New Zealand’s government should reassess its policies and adopt sectoral energy action plans for the transport, built environment and industry sectors advises the International Energy Agency in its latest country report on New Zealand.

The report’s authors flag several major challenges faced by New Zealand, including an increase in geothermal energy generation, sustained heavy use of lignite coal by the agricultural sector, and the ramp up of electrified transport.

The report notes that, while geothermal has doubled its share of the energy mix, the related (and in some reservoirs, significant) GHG emissions will present a new set of challenges. The report also notes its concern that the NZ Emissions Trading Scheme's current carbon prices do not encourage biomass co-firing or the switch to solid biomass in agriculture, despite the agricultural sector’s continued, heavy reliance on coal use (‘dirty’ lignite) for process heat.

Looking ahead to 2030, the report’s authors note that New Zealand’s current energy efficiency targets and carbon price policies “are not sufficient”, explaining that the government has yet to adopt additional policies required for the investment in decarbonising the economy up to 2030 and beyond, towards 2050.

New technology choices in the energy system (solar PV, electric vehicles, smart grids and storage) may also have implications for electricity demand and system operation, say the authors.

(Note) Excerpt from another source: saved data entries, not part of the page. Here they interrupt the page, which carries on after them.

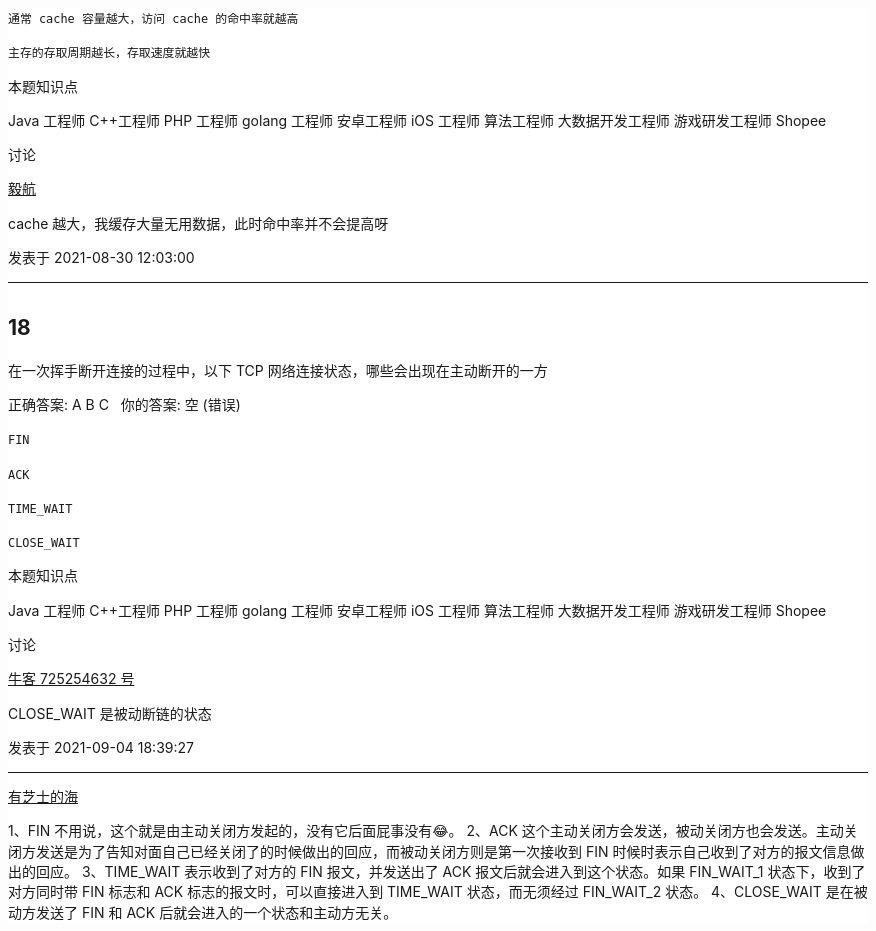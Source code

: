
 ```cpp
通常 cache 容量越大，访问 cache 的命中率就越高
```

```cpp
主存的存取周期越长，存取速度就越快
```

本题知识点

Java 工程师 C++工程师 PHP 工程师 golang 工程师 安卓工程师 iOS 工程师 算法工程师 大数据开发工程师 游戏研发工程师 Shopee

讨论

[毅航](https://www.nowcoder.com/profile/3691572)

cache 越大，我缓存大量无用数据，此时命中率并不会提高呀

发表于 2021-08-30 12:03:00

* * *

## 18

在一次挥手断开连接的过程中，以下 TCP 网络连接状态，哪些会出现在主动断开的一方

正确答案: A B C   你的答案: 空 (错误)

```cpp
FIN
```

```cpp
ACK
```

```cpp
TIME_WAIT
```

```cpp
CLOSE_WAIT
```

本题知识点

Java 工程师 C++工程师 PHP 工程师 golang 工程师 安卓工程师 iOS 工程师 算法工程师 大数据开发工程师 游戏研发工程师 Shopee

讨论

[牛客 725254632 号](https://www.nowcoder.com/profile/725254632)

CLOSE_WAIT 是被动断链的状态

发表于 2021-09-04 18:39:27

* * *

[有芝士的海](https://www.nowcoder.com/profile/911875867)

1、FIN 不用说，这个就是由主动关闭方发起的，没有它后面屁事没有😂。 2、ACK 这个主动关闭方会发送，被动关闭方也会发送。主动关闭方发送是为了告知对面自己已经关闭了的时候做出的回应，而被动关闭方则是第一次接收到 FIN 时候时表示自己收到了对方的报文信息做出的回应。 3、TIME_WAIT 表示收到了对方的 FIN 报文，并发送出了 ACK 报文后就会进入到这个状态。如果 FIN_WAIT_1 状态下，收到了对方同时带 FIN 标志和 ACK 标志的报文时，可以直接进入到 TIME_WAIT 状态，而无须经过 FIN_WAIT_2 状态。 4、CLOSE_WAIT 是在被动方发送了 FIN 和 ACK 后就会进入的一个状态和主动方无关。
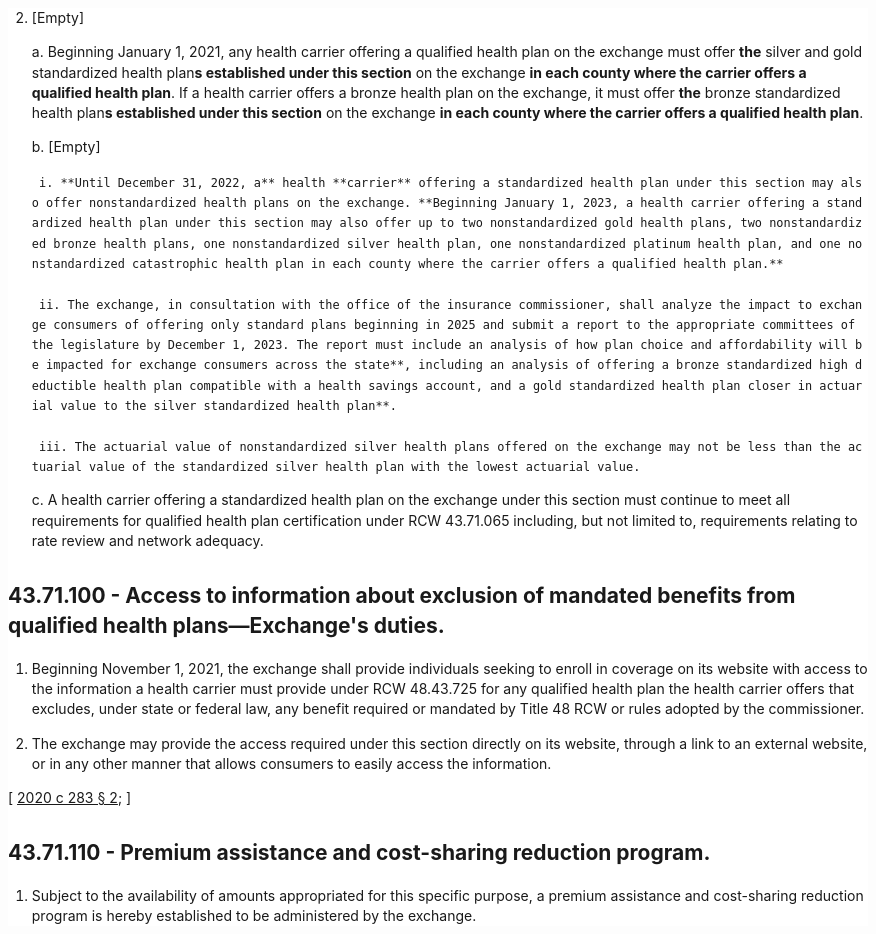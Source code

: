 2. [Empty]

    a. Beginning January 1, 2021, any health carrier offering a qualified health plan on the exchange must offer **the** silver  and  gold standardized health plan**s established under this section** on the exchange **in each county where the carrier offers a qualified health plan**. If a health carrier offers a bronze health plan on the exchange, it must offer **the** bronze standardized health plan**s established under this section** on the exchange **in each county where the carrier offers a qualified health plan**.

    b. [Empty]

        i. **Until December 31, 2022, a** health **carrier** offering a standardized health plan under this section may also offer nonstandardized health plans on the exchange. **Beginning January 1, 2023, a health carrier offering a standardized health plan under this section may also offer up to two nonstandardized gold health plans, two nonstandardized bronze health plans, one nonstandardized silver health plan, one nonstandardized platinum health plan, and one nonstandardized catastrophic health plan in each county where the carrier offers a qualified health plan.**

        ii. The exchange, in consultation with the office of the insurance commissioner, shall analyze the impact to exchange consumers of offering only standard plans beginning in 2025 and submit a report to the appropriate committees of the legislature by December 1, 2023. The report must include an analysis of how plan choice and affordability will be impacted for exchange consumers across the state**, including an analysis of offering a bronze standardized high deductible health plan compatible with a health savings account, and a gold standardized health plan closer in actuarial value to the silver standardized health plan**.

        iii. The actuarial value of nonstandardized silver health plans offered on the exchange may not be less than the actuarial value of the standardized silver health plan with the lowest actuarial value.

    c. A health carrier offering a standardized health plan on the exchange under this section must continue to meet all requirements for qualified health plan certification under RCW 43.71.065 including, but not limited to, requirements relating to rate review and network adequacy.

## 43.71.100 - Access to information about exclusion of mandated benefits from qualified health plans—Exchange's duties.
1. Beginning November 1, 2021, the exchange shall provide individuals seeking to enroll in coverage on its website with access to the information a health carrier must provide under RCW 48.43.725 for any qualified health plan the health carrier offers that excludes, under state or federal law, any benefit required or mandated by Title 48 RCW or rules adopted by the commissioner.

2. The exchange may provide the access required under this section directly on its website, through a link to an external website, or in any other manner that allows consumers to easily access the information.

\[ [2020 c 283 § 2](http://lawfilesext.leg.wa.gov/biennium/2019-20/Pdf/Bills/Session%20Laws/House/2554-S.SL.pdf?cite=2020%20c%20283%20§%202); \]

## 43.71.110 - Premium assistance and cost-sharing reduction program.
1. Subject to the availability of amounts appropriated for this specific purpose, a premium assistance and cost-sharing reduction program is hereby established to be administered by the exchange.
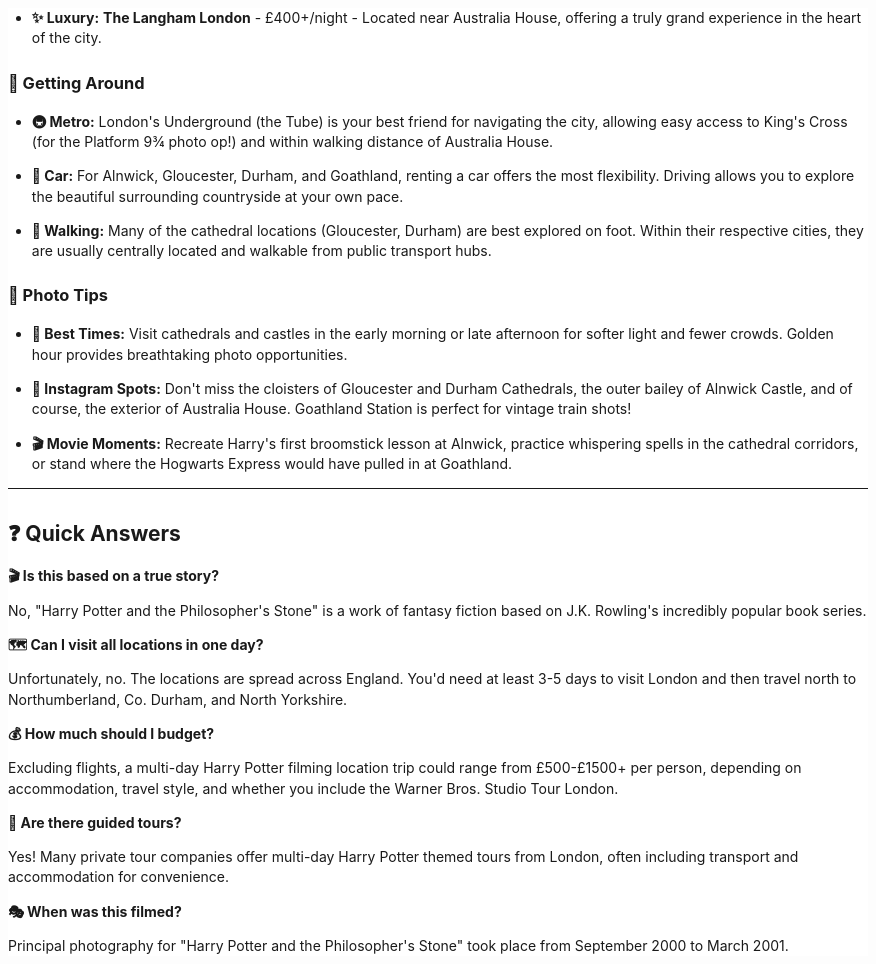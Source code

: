 - **✨ Luxury:** **The Langham London** - £400+/night - Located near Australia House, offering a truly grand experience in the heart of the city.

### 🚗 Getting Around

- **🚇 Metro:** London's Underground (the Tube) is your best friend for navigating the city, allowing easy access to King's Cross (for the Platform 9¾ photo op!) and within walking distance of Australia House.

- **🚗 Car:** For Alnwick, Gloucester, Durham, and Goathland, renting a car offers the most flexibility. Driving allows you to explore the beautiful surrounding countryside at your own pace.

- **🚶 Walking:** Many of the cathedral locations (Gloucester, Durham) are best explored on foot. Within their respective cities, they are usually centrally located and walkable from public transport hubs.

### 📸 Photo Tips

- **🌅 Best Times:** Visit cathedrals and castles in the early morning or late afternoon for softer light and fewer crowds. Golden hour provides breathtaking photo opportunities.

- **📱 Instagram Spots:** Don't miss the cloisters of Gloucester and Durham Cathedrals, the outer bailey of Alnwick Castle, and of course, the exterior of Australia House. Goathland Station is perfect for vintage train shots!

- **🎬 Movie Moments:** Recreate Harry's first broomstick lesson at Alnwick, practice whispering spells in the cathedral corridors, or stand where the Hogwarts Express would have pulled in at Goathland.

---

## ❓ Quick Answers

**🎬 Is this based on a true story?**

No, "Harry Potter and the Philosopher's Stone" is a work of fantasy fiction based on J.K. Rowling's incredibly popular book series.

**🗺️ Can I visit all locations in one day?**

Unfortunately, no. The locations are spread across England. You'd need at least 3-5 days to visit London and then travel north to Northumberland, Co. Durham, and North Yorkshire.

**💰 How much should I budget?**

Excluding flights, a multi-day Harry Potter filming location trip could range from £500-£1500+ per person, depending on accommodation, travel style, and whether you include the Warner Bros. Studio Tour London.

**📱 Are there guided tours?**

Yes! Many private tour companies offer multi-day Harry Potter themed tours from London, often including transport and accommodation for convenience.

**🎭 When was this filmed?**

Principal photography for "Harry Potter and the Philosopher's Stone" took place from September 2000 to March 2001.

As for non-electric vehicles, the authors warn that a carbon price alone is unlikely to be the sole driver of the energy sector transformation, notably in transport, given that half the light fleet consists of vehicles imported second-hand and there are no blending requirements for alternative fuels nor vehicle fuel economy or emission standards outside vehicle exhaust emission rules.

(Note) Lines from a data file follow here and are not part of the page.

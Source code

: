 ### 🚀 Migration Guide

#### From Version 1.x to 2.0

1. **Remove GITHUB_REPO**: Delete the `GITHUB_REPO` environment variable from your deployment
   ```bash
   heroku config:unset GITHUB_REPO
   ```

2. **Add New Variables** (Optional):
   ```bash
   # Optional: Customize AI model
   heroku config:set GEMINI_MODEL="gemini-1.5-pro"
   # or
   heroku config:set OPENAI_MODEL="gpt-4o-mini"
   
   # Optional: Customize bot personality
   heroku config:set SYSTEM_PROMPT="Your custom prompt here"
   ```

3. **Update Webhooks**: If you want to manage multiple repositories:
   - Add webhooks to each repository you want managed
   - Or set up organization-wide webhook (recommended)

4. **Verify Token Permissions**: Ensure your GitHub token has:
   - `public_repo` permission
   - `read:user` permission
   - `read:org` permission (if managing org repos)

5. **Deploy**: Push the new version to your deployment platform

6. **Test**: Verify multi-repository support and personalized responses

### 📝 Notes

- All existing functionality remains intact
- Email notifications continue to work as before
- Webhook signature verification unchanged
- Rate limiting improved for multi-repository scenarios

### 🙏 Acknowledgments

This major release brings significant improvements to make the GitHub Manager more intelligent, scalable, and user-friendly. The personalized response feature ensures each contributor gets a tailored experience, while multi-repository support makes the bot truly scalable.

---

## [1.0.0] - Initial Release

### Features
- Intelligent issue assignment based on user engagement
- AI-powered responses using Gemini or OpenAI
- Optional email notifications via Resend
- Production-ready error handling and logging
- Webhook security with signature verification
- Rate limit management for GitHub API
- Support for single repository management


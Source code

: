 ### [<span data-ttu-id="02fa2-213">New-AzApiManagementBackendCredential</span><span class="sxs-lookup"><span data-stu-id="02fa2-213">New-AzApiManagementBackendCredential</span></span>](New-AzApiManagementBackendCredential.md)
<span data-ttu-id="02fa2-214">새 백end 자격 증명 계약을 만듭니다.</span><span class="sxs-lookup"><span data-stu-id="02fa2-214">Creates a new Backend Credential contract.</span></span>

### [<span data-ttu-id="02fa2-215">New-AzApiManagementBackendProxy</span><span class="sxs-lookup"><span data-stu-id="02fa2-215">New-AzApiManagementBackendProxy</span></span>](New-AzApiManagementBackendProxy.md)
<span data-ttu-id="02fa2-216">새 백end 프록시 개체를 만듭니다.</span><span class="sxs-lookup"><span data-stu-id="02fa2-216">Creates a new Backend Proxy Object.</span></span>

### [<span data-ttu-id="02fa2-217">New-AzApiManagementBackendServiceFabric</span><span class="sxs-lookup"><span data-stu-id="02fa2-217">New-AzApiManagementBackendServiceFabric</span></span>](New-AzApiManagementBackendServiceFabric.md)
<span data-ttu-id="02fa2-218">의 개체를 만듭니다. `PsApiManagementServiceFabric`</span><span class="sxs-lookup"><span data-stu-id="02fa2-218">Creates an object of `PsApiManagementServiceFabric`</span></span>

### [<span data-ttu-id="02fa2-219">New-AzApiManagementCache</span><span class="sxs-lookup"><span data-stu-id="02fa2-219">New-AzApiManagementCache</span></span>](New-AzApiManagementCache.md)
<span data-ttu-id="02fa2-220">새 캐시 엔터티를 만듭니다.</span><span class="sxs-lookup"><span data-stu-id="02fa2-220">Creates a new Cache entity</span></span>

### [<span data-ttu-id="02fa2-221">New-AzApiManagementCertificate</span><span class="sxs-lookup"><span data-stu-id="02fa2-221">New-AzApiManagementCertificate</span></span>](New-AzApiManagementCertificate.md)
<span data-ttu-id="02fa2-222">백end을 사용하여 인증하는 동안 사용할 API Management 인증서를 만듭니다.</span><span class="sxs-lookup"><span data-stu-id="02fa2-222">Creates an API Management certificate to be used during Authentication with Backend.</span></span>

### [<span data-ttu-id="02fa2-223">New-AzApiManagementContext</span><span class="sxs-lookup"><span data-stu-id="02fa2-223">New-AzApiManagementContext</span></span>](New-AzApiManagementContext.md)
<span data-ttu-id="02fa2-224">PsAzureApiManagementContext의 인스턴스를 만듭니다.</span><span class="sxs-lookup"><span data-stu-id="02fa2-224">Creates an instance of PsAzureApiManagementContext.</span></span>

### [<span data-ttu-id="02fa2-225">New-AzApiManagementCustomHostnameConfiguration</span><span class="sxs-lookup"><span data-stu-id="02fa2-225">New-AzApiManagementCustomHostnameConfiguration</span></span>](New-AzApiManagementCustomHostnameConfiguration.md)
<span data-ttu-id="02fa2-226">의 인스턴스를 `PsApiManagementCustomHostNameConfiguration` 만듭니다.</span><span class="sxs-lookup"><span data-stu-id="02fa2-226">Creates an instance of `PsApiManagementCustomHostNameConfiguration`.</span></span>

Among the report’s primary recommendations is that decarbonisation of New Zealand’s economy could be achieved through an enhanced New Zealand Emission Trading Scheme and sectoral energy action plans, with performance-based targets aligned to energy and climate goals, supported by a long-term and stable framework for energy investments.

The authors recommend that New Zealand adapt its energy market design for the integration of greater shares of variable renewable electricity, including wind and solar PV; and that it conduct a systematic and detailed review of likely scenarios for a portfolio of wind, solar and geothermal resources in order to assess impacts on grid and system reliability.

They also advise the government to direct the New Zealand Productivity Commission to review the electricity distribution sector and identify opportunities for improving the sector’s productivity, flexibility and capacity to respond to the challenges posed by the potential transformation of the sector.